» **Plain-text document sources**:
※ ※ ※

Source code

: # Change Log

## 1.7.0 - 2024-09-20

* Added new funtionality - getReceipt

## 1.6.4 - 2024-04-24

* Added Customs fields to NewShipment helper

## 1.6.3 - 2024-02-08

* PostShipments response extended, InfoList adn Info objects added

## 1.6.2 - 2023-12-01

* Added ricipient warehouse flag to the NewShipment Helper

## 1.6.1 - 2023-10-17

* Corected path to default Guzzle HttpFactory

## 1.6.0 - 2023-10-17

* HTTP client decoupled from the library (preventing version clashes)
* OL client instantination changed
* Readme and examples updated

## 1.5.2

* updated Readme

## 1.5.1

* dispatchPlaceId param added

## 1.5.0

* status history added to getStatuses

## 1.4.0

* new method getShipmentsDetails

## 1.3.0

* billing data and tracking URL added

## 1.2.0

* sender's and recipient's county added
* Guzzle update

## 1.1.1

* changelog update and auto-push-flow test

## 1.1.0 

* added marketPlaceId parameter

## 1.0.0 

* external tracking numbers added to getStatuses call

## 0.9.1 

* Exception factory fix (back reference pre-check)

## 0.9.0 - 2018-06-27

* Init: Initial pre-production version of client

※ ※ ※

» **Work request**: Restate all of the data above. Match it word for word.

» **Answer to the exercise**:
Source code

: # Change Log

## 1.7.0 - 2024-09-20

* Added new funtionality - getReceipt

## 1.6.4 - 2024-04-24

* Added Customs fields to NewShipment helper

## 1.6.3 - 2024-02-08

* PostShipments response extended, InfoList adn Info objects added

## 1.6.2 - 2023-12-01

* Added ricipient warehouse flag to the NewShipment Helper

## 1.6.1 - 2023-10-17

* Corected path to default Guzzle HttpFactory

## 1.6.0 - 2023-10-17

* HTTP client decoupled from the library (preventing version clashes)
* OL client instantination changed
* Readme and examples updated

## 1.5.2

* updated Readme

## 1.5.1

* dispatchPlaceId param added

## 1.5.0

* status history added to getStatuses

## 1.4.0

* new method getShipmentsDetails

## 1.3.0

* billing data and tracking URL added

## 1.2.0

* sender's and recipient's county added
* Guzzle update

## 1.1.1

* changelog update and auto-push-flow test

## 1.1.0 

* added marketPlaceId parameter

## 1.0.0 

* external tracking numbers added to getStatuses call

## 0.9.1 

* Exception factory fix (back reference pre-check)

## 0.9.0 - 2018-06-27

* Init: Initial pre-production version of client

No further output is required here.